In 1915, the revolutionary scholar Chen Duxiu (1879–1942) established the influential reform journal New Youth. New Youth published articles criticizing conservative Confucian ideas, proposing that China’s youth undertake a vast intellectual, literary, and a cultural reformation to rejuvenate the nation, and exalting Western concepts such as democracy and science. These approaches set in motion the New Culture Movement.
The New Culture Movement, led by Chinese intellectuals, promoted vernacular literature (literature written in the vernacular language, or baihua, rather than the classical style), individual freedom, women’s liberation, a re-examination of traditional Confucian systems, democratic values, and other Western philosophies. It greatly shook the feudal belief system which ruled China for over 2,000 years, making scientific thinking and Marxism popular in China, and became the progenitor of the May Fourth Movement.

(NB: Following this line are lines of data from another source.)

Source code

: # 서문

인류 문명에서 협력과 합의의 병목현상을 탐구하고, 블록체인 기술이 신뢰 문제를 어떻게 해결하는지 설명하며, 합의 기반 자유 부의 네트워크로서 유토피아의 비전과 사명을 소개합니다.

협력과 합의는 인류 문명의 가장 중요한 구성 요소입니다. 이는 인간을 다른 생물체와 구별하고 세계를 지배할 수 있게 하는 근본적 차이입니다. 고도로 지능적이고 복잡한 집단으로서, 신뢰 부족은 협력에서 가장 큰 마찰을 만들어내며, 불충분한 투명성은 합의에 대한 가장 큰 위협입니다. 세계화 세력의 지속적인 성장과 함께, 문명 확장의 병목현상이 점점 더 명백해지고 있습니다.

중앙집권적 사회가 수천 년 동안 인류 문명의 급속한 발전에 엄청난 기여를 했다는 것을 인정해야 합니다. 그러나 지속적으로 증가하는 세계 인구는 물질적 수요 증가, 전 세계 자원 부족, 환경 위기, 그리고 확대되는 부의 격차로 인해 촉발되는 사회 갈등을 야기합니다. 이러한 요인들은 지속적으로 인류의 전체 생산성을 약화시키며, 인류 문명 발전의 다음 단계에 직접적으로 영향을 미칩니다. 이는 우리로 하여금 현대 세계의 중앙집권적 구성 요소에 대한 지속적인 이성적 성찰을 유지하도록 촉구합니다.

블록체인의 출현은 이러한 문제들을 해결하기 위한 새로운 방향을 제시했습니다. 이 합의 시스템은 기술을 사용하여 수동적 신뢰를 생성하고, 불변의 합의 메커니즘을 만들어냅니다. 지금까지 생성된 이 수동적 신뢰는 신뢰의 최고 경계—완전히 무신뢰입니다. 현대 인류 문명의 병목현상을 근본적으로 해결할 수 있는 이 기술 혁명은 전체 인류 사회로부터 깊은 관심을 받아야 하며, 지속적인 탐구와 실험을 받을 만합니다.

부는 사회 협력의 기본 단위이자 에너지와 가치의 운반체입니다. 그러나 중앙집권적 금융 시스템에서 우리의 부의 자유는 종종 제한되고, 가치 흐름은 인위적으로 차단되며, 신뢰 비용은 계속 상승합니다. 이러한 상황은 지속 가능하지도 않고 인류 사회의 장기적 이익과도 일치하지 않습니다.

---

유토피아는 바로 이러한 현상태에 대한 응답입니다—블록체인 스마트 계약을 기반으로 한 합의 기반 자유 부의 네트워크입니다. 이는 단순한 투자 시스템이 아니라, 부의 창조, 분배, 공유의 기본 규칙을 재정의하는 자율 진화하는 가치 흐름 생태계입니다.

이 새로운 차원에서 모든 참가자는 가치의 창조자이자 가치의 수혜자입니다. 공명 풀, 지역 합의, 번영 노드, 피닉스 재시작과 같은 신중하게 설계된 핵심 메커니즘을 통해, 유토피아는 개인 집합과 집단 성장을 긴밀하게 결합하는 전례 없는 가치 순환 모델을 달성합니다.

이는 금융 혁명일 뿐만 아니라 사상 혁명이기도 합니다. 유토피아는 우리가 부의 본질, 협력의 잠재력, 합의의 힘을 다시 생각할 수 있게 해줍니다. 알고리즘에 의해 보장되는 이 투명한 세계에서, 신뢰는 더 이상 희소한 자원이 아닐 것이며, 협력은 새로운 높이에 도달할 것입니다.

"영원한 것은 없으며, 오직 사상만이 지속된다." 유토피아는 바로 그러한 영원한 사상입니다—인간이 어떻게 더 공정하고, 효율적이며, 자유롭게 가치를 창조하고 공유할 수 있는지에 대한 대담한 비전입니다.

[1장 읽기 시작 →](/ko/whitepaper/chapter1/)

It is widely accepted that modern China began with the May Fourth Movement, which was a great patriotic and sociopolitical reform movement growing from student protests of the Beiyang government’s weak response to the Treaty of Versailles. The protest was first launched in Beijing on May 4th, 1919. During the May Fourth Movement, intellectuals with communist ideas developed and disseminated Marxism throughout the country. Gradually, the working class and farmers came forward to participate in the campaign.
The May Fourth Movement fostered China’s development towards a modern society. In 1949, the government of the newly-founded People’s Republic of China declared May 4th to be China’s Youth Day to preserve the spirit of the May Fourth Movement.